La guerre. Auffray la fit comme officier de réserve, d’abord sur le front de Lorraine, ensuite, pendant cinq ans. en captivité.
Peu de chose, en somme, a été écrit sur l’expérience extraordinaire que fut la vie en oflag. Beaucoup de ceux qui la connurent s’étaient promis de porter témoignage. Juste après la libération quelques livres parurent, hâtivement : mais bientôt nul n’osa plus parler des prisonniers de guerre tant leurs épreuves semblaient dérisoires à côté du sort épouvantable fait aux déportés. Mais les officiers qui vécurent ainsi en vase clos, s’ils ne souhaitaient pas se faire plaindre et s’ils ne prétendaient pas se faire admirer, auraient aimé que l’on sût ce qu’avait été cette existence.
Point méprisés, brimés, massacrés comme les déportés, point astreints, comme les hommes de troupe, au travail, pénible souvent, mais souvent aussi ouvreur d’horizons, les pensionnaires des oflags étaient des prisonniers à l’état pur. Assure du strict minimum vital, au sein d’une société figée (sans femme, sans enfant, sans vieillard, sans naissance, presque sans mort), privé de motivation matérielle dans un monde sans argent et sans promotion, l’officier prisonnier connaissait, dans un décor sinistre et des conditions de vie misérables, une totale liberté pourvu qu’il l’exerçât sans esclandre et dans les limites de l’enclos qui formait son univers.

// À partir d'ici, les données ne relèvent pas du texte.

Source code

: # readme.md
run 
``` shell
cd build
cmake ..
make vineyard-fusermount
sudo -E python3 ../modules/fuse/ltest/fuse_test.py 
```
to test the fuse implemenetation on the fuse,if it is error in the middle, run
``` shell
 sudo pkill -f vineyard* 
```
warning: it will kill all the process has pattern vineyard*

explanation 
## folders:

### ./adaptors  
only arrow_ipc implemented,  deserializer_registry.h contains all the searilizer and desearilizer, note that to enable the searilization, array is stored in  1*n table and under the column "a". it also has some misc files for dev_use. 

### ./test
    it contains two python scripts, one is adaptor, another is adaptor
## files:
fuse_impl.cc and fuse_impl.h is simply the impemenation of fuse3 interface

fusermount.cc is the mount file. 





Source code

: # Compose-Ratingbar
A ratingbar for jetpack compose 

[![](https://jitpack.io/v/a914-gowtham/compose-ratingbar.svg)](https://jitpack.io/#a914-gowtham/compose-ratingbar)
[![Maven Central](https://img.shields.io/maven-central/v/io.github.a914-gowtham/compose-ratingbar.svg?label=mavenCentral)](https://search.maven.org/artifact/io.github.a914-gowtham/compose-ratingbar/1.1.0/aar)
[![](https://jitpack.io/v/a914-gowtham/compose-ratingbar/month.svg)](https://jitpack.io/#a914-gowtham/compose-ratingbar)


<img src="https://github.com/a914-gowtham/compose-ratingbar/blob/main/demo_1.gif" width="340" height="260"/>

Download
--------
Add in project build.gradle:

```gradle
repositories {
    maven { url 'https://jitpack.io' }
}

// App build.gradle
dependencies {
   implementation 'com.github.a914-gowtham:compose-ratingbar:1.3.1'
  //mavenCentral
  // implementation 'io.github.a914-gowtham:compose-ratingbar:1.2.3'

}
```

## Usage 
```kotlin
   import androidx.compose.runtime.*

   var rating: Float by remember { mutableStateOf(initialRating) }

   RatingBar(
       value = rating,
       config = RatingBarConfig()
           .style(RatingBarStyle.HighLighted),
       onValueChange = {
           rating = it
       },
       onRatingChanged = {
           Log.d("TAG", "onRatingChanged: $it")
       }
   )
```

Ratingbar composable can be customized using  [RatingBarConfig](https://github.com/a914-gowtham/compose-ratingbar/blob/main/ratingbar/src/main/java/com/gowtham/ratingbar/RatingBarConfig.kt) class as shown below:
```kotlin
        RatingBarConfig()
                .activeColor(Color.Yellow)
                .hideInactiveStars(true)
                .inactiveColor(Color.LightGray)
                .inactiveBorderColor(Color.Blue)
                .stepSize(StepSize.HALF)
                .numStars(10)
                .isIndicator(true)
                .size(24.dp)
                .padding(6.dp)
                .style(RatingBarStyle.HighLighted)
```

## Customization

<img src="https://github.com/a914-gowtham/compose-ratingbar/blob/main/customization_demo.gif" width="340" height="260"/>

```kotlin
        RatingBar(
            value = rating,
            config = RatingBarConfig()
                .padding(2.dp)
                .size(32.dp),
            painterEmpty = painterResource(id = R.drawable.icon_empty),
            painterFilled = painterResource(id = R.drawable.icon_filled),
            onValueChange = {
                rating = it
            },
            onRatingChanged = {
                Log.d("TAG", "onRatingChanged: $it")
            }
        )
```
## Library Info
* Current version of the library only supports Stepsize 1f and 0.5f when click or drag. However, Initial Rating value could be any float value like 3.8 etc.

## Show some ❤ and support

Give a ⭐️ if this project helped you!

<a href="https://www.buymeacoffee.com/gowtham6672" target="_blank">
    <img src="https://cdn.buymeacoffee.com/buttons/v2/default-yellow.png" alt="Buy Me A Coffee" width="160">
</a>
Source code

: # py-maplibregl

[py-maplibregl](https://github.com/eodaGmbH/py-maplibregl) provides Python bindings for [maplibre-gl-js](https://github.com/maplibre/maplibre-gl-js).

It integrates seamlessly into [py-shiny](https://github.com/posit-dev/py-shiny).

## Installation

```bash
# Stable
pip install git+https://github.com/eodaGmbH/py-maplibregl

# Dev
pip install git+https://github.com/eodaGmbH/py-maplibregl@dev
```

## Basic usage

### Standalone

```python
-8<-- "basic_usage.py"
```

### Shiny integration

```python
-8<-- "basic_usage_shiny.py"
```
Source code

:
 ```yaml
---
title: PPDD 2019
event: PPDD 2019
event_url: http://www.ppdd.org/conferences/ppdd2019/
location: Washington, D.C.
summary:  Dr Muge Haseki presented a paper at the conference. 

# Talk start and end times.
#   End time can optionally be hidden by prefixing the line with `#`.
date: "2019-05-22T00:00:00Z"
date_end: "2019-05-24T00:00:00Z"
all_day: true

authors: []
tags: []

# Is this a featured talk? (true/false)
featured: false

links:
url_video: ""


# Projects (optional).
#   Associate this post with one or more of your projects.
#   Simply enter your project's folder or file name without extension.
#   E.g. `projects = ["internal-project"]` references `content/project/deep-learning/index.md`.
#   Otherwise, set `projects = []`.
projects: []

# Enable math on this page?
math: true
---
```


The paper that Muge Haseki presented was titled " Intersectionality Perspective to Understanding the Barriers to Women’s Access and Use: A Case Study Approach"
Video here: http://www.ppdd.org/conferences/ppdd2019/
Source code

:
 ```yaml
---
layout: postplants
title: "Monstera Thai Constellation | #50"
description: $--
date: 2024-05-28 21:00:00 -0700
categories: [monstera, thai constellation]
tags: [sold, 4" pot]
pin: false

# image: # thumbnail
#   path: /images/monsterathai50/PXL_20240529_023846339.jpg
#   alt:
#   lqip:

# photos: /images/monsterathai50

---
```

Savoir ce qu’il en fit est toute la question. Comment la horde hagarde de juin 1940 devint une société élaborée, hiérarchisée, pourvue de multiples organes et, lorsque la Libération y mit fin, presque déjà engluée dans une routine quasi administrative, mériterait d’être analysé de façon systématique. Si un tel livre reste à écrire, celui de Bernard Auffray donne une image très exacte de l’atmosphère et de la vie des camps où il fut. On sera frappé par l’abondance des hommes de qualité qu’il y trouve (plusieurs sont aujourd’hui célèbres) et dont il nous donne des portraits très vivants. Il a raison d’insister sur la personnalité de ceux qui firent quelque chose dans ce milieu où il était normal de ne rien faire. Quel lest significatif, en effet ! Au départ de l’expérience, il y avait égalité complète dans le dénuement : à l’arrivée on trouva quelques hommes débordés d’occupations et de rendez-vous, beaucoup d’autres qui suivaient leurs entreprises tirant profit intellectuel et moral de leurs initiatives et un certain nombre qui se levaient chaque matin en disant : « Vivement ce soir qu’on se couche ! »… Comme dans un laboratoire où l’on reproduit à l’accéléré un phénomène naturel, on vit en cinq ans dans les oflags naître, croître, s’installer une société.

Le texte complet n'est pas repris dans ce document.